The plaintiff, Sheila Ann Garren, appeals from the decision of the
Commissioner of the Social Security Administration (“Commissioner”) denying her
application for a period of disability, Disability Insurance Benefits (“DIB”) and
Supplemental Security Income (“SSI”). Ms. Garren timely pursued and exhausted
her administrative remedies and the decision of the Commissioner is ripe for review
pursuant to 42 U.S.C. §§ 405(g), 1383(c)(3).

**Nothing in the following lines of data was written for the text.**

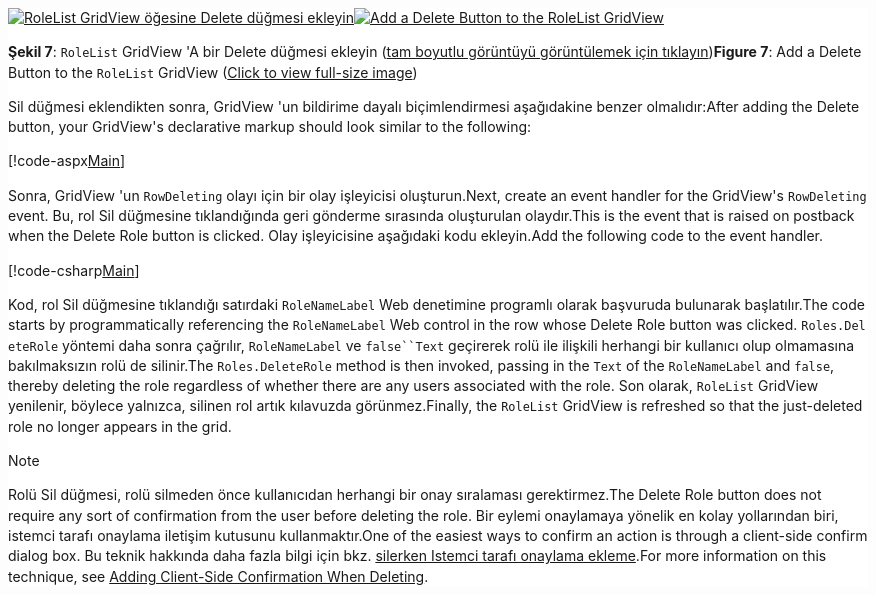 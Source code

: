<span data-ttu-id="0b1d7-298">[![RoleList GridView öğesine Delete düğmesi ekleyin](creating-and-managing-roles-cs/_static/image20.png)](creating-and-managing-roles-cs/_static/image19.png)</span><span class="sxs-lookup"><span data-stu-id="0b1d7-298">[![Add a Delete Button to the RoleList GridView](creating-and-managing-roles-cs/_static/image20.png)](creating-and-managing-roles-cs/_static/image19.png)</span></span>

<span data-ttu-id="0b1d7-299">**Şekil 7**: `RoleList` GridView 'A bir Delete düğmesi ekleyin ([tam boyutlu görüntüyü görüntülemek için tıklayın](creating-and-managing-roles-cs/_static/image21.png))</span><span class="sxs-lookup"><span data-stu-id="0b1d7-299">**Figure 7**: Add a Delete Button to the `RoleList` GridView  ([Click to view full-size image](creating-and-managing-roles-cs/_static/image21.png))</span></span>

<span data-ttu-id="0b1d7-300">Sil düğmesi eklendikten sonra, GridView 'un bildirime dayalı biçimlendirmesi aşağıdakine benzer olmalıdır:</span><span class="sxs-lookup"><span data-stu-id="0b1d7-300">After adding the Delete button, your GridView's declarative markup should look similar to the following:</span></span>

[!code-aspx[Main](creating-and-managing-roles-cs/samples/sample12.aspx)]

<span data-ttu-id="0b1d7-301">Sonra, GridView 'un `RowDeleting` olayı için bir olay işleyicisi oluşturun.</span><span class="sxs-lookup"><span data-stu-id="0b1d7-301">Next, create an event handler for the GridView's `RowDeleting` event.</span></span> <span data-ttu-id="0b1d7-302">Bu, rol Sil düğmesine tıklandığında geri gönderme sırasında oluşturulan olaydır.</span><span class="sxs-lookup"><span data-stu-id="0b1d7-302">This is the event that is raised on postback when the Delete Role button is clicked.</span></span> <span data-ttu-id="0b1d7-303">Olay işleyicisine aşağıdaki kodu ekleyin.</span><span class="sxs-lookup"><span data-stu-id="0b1d7-303">Add the following code to the event handler.</span></span>

[!code-csharp[Main](creating-and-managing-roles-cs/samples/sample13.cs)]

<span data-ttu-id="0b1d7-304">Kod, rol Sil düğmesine tıklandığı satırdaki `RoleNameLabel` Web denetimine programlı olarak başvuruda bulunarak başlatılır.</span><span class="sxs-lookup"><span data-stu-id="0b1d7-304">The code starts by programmatically referencing the `RoleNameLabel` Web control in the row whose Delete Role button was clicked.</span></span> <span data-ttu-id="0b1d7-305">`Roles.DeleteRole` yöntemi daha sonra çağrılır, `RoleNameLabel` ve `false``Text` geçirerek rolü ile ilişkili herhangi bir kullanıcı olup olmamasına bakılmaksızın rolü de silinir.</span><span class="sxs-lookup"><span data-stu-id="0b1d7-305">The `Roles.DeleteRole` method is then invoked, passing in the `Text` of the `RoleNameLabel` and `false`, thereby deleting the role regardless of whether there are any users associated with the role.</span></span> <span data-ttu-id="0b1d7-306">Son olarak, `RoleList` GridView yenilenir, böylece yalnızca, silinen rol artık kılavuzda görünmez.</span><span class="sxs-lookup"><span data-stu-id="0b1d7-306">Finally, the `RoleList` GridView is refreshed so that the just-deleted role no longer appears in the grid.</span></span>

> [!NOTE]
> <span data-ttu-id="0b1d7-307">Rolü Sil düğmesi, rolü silmeden önce kullanıcıdan herhangi bir onay sıralaması gerektirmez.</span><span class="sxs-lookup"><span data-stu-id="0b1d7-307">The Delete Role button does not require any sort of confirmation from the user before deleting the role.</span></span> <span data-ttu-id="0b1d7-308">Bir eylemi onaylamaya yönelik en kolay yollarından biri, istemci tarafı onaylama iletişim kutusunu kullanmaktır.</span><span class="sxs-lookup"><span data-stu-id="0b1d7-308">One of the easiest ways to confirm an action is through a client-side confirm dialog box.</span></span> <span data-ttu-id="0b1d7-309">Bu teknik hakkında daha fazla bilgi için bkz. [silerken Istemci tarafı onaylama ekleme](https://asp.net/learn/data-access/tutorial-42-cs.aspx).</span><span class="sxs-lookup"><span data-stu-id="0b1d7-309">For more information on this technique, see [Adding Client-Side Confirmation When Deleting](https://asp.net/learn/data-access/tutorial-42-cs.aspx).</span></span>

Ms. Garren was forty-five years old at the time of the Administrative Law
Judge’s (“ALJ’s”) decision. (Tr. at 182.) She has a 12th grade education that
included special education courses. (Id. at 124, 180.) Ms. Garren can communicate
in English, but states that she can read only simple words. (Id. at 139, 145.) Her past
work experience includes employment as a housekeeper. (Id. at 119–20.) Ms. Garren
claims that she became disabled on June 1, 2003, due to blood clots in her right leg and
lower back pain. (Id. at 119.) Ms. Garren also states that she has difficulty sleeping
and walking long distances. (Id.)
When evaluating the disability of individuals over the age of eighteen, the
regulations prescribe a five-step sequential evaluation process. See 20 C.F.R. §§
404.1520, 416.920; see also Doughty v. Apfel, 245 F.3d 1274, 1278 (11th Cir. 2001). The
first step requires a determination of whether the claimant is “doing substantial
gainful activity.” 20 C.F.R. §§ 404.1520(a)(4)(i), 416.920(a)(4)(i). If he or she is, the
claimant is not disabled and the evaluation stops. Id. If he or she is not, the
Commissioner next considers the effect of all of the physical and mental impairments
combined. 20 C.F.R. §§ 404.1520(a)(4)(ii), 416.920(a)(4)(ii). These impairments
must be severe and must meet the durational requirements before a claimant will be
found to be disabled. Id. The decision depends on the medical evidence in the record.
See Hart v. Finch, 440 F.2d 1340, 1341 (5th Cir. 1971). If the claimant’s impairments
are not severe, the analysis stops. 20 C.F.R. §§ 404.1520(a)(4)(ii), 416.920(a)(4)(ii).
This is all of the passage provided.